Eating veggie burgers won't save the planet - News - Evening Standard
       

Eating veggie burgers won't save the planet

In the run-up to the Climate Change Conference in Copenhagen there will be many apocalyptic warnings about how we must alter our behaviour to avert disaster.

But the call yesterday by Lord Stern of Brentford, summarised by The Times as "give up meat to save the planet", opened a new front in the rhetorical war on global warming, bringing to mind Omega Man-like images of survivors huddled in bunkers, fighting over the last tin of mung beans.

Mockery aside, the figures are clear enough. Two-thirds of the world's agricultural land is given over to livestock.

Every cow produces 500 litres of methane every day, not to mention 14.6 tonnes of manure annually.

Environmentally, methane has 25 times the impact of CO2, and CO2, we understand from the doomsaying of the blessed Al Gore, is a Very Bad Thing. So why did Lord Stern's warning feel like a rasp of hot air?

More importantly, has he ever dined in a London restaurant? If he had, he would perhaps have refined his arguments to include an acknowledgment that man cannot live by mushroom risotto alone.

The ethical arguments for vegetarianism are not new.

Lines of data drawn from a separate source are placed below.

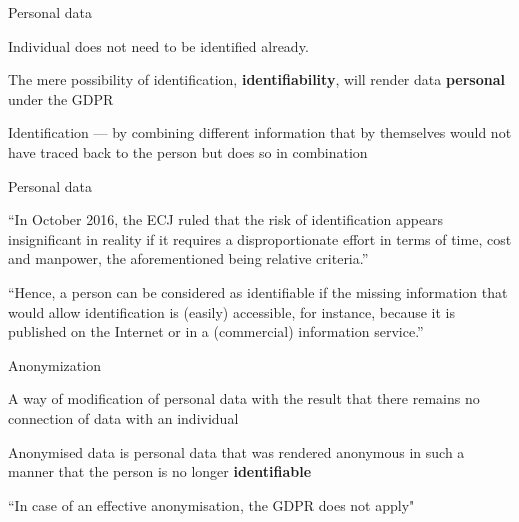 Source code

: \documentclass[12pt,aspectratio=169,handout]{beamer}
\begin{document}
\begin{frame}{Personal data}

Individual does not need to be identified already.

The mere possibility of identification, \textbf{identifiability}, will render data \textbf{personal} under the GDPR

Identification --- by combining different information that by themselves would not have traced back to the person but does so in combination

\end{frame}

\begin{frame}{Personal data}

``In October 2016, the ECJ ruled that the risk of identification appears insignificant in reality if it requires a disproportionate effort in terms of time, cost and manpower, the aforementioned being relative criteria.''

``Hence, a person can be considered as identifiable if the missing information that would allow identification is (easily) accessible, for instance, because it is published on the Internet or in a (commercial) information service.''

\citep[p.~12]{Voigt.Bussche.2017}

\end{frame}



\begin{frame}{Anonymization}

A way of modification of personal data with the result that there remains no connection of data with an individual

Anonymised data is personal data that was rendered anonymous in such a manner that the person is no longer \textbf{identifiable}

``In case of an effective anonymisation, the GDPR does not apply"

\citep[p.~13]{Voigt.Bussche.2017}

\end{frame}
\end{document}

In the 1970s, the inefficiencies of meat production were shackled to world hunger, in what anti-poverty campaigner Susan George called the "one less hamburger" argument - the belief that if we all ate one less burger a week, the grain used to feed the livestock might be diverted to feed the Third World.

George knew this was a fallacy but the argument has now evolved into the Meat-free Monday campaign, supported by Paul McCartney. Would one less Big Mac save the planet?

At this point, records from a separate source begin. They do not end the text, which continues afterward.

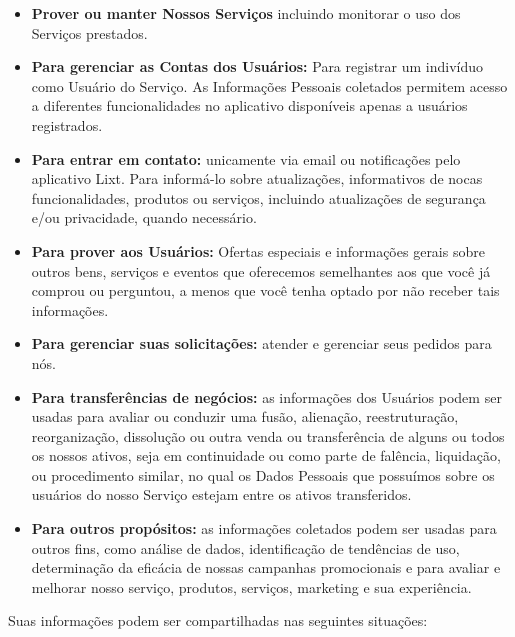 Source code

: \begin{itemize}
	\item \textbf{Prover ou manter Nossos Serviços} incluindo monitorar o uso dos Serviços prestados.
	\item \textbf{Para gerenciar as Contas dos Usuários:} Para registrar um indivíduo como Usuário do Serviço. As Informações Pessoais coletados permitem acesso a diferentes funcionalidades no aplicativo disponíveis apenas a usuários registrados.
	\item \textbf{Para entrar em contato:} unicamente via email ou notificações pelo aplicativo Lixt. Para informá-lo sobre atualizações, informativos de nocas funcionalidades, produtos ou serviços, incluindo atualizações de segurança e/ou privacidade, quando necessário.
	\item \textbf{Para prover aos Usuários:} Ofertas especiais e informações gerais sobre outros bens, serviços e eventos que oferecemos semelhantes aos que você já comprou ou perguntou, a menos que você tenha optado por não receber tais informações.
	\item \textbf{Para gerenciar suas solicitações:} atender e gerenciar seus pedidos para nós.
	\item \textbf{Para transferências de negócios:} as informações dos Usuários podem ser usadas para avaliar ou conduzir uma fusão, alienação, reestruturação, reorganização, dissolução ou outra venda ou transferência de alguns ou todos os nossos ativos, seja em continuidade ou como parte de falência, liquidação, ou procedimento similar, no qual os Dados Pessoais que possuímos sobre os usuários do nosso Serviço estejam entre os ativos transferidos.
	\item \textbf{Para outros propósitos:} as informações coletados podem ser usadas para outros fins, como análise de dados, identificação de tendências de uso, determinação da eficácia de nossas campanhas promocionais e para avaliar e melhorar nosso serviço, produtos, serviços, marketing e sua experiência. 
\end{itemize}

Suas informações podem ser compartilhadas nas seguintes situações:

Doubtless Macca understands that it wouldn't but he may also argue that doing a little bit of good is better than doing no good at all.

There is one notable difference between the 1970s and now. Back then, vegetarianism was perceived as a growing trend. It had the look of a movement on the march.

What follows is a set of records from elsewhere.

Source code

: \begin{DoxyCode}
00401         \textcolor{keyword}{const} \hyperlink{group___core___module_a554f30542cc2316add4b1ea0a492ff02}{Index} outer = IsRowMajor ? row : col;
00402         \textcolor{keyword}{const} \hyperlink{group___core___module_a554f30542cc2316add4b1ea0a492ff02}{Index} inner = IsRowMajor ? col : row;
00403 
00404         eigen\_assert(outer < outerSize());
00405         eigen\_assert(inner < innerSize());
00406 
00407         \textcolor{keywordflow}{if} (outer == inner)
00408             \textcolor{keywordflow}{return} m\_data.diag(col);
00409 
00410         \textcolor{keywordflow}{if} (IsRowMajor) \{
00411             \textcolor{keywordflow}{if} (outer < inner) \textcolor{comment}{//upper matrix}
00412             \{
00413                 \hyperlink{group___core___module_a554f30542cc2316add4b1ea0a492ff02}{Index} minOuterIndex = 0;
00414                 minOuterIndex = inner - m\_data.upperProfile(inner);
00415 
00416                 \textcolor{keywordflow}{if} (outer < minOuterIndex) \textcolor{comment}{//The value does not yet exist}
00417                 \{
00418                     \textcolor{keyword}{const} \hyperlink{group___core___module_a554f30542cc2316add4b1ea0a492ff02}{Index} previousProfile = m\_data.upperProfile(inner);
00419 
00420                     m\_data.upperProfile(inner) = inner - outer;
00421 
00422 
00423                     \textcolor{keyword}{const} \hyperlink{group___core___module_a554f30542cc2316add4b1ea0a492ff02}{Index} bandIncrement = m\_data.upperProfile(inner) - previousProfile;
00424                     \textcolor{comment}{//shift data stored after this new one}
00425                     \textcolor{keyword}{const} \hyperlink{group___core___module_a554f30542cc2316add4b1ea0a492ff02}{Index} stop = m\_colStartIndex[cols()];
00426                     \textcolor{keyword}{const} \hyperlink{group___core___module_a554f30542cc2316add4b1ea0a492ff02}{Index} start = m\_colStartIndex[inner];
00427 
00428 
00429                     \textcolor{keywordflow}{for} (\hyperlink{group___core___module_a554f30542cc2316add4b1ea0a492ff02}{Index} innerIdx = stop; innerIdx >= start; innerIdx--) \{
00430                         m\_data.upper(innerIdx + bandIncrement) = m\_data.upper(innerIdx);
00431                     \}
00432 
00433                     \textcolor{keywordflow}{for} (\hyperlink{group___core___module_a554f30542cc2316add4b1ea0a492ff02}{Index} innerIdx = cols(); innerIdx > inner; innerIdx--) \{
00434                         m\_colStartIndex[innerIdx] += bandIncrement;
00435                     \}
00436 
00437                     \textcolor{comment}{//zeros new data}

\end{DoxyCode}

It didn't happen. True, the Waitrosistas may now turn up their noses at battery eggs but according to the last Food Standards Agency survey, the number of vegetarians is roughly the same as it always was.

Three per cent are completely meat-averse, another five per cent are partly vegetarian, eating some fish, and some meat, most usually chicken.

I am in this indecisive club myself, eating no meat but occasionally sampling a haddock, as long as it has been deep-fried and battered to the point where it no longer resembles a fish.

So, is the planet doomed? If vegetarianism is the answer, I fear it is. It feels as if the veggies won the argument while the carnivores won the war.

Many restaurants no longer cater for meat-refuseniks, offering only goats' cheese and a red-blooded sneer from the waiter.

The most-celebrated establishments serve the "nose-to-tail" cuisine pioneered at St John.

As a matter of efficiency, it is surely good that meat-eaters are being encouraged to feast on lungs and spleen.

But it won't save the world, and it doesn't stop me wondering why a city with London's culinary talent can't work out what to do with a parsnip. And no, I don't fancy the goats' cheese.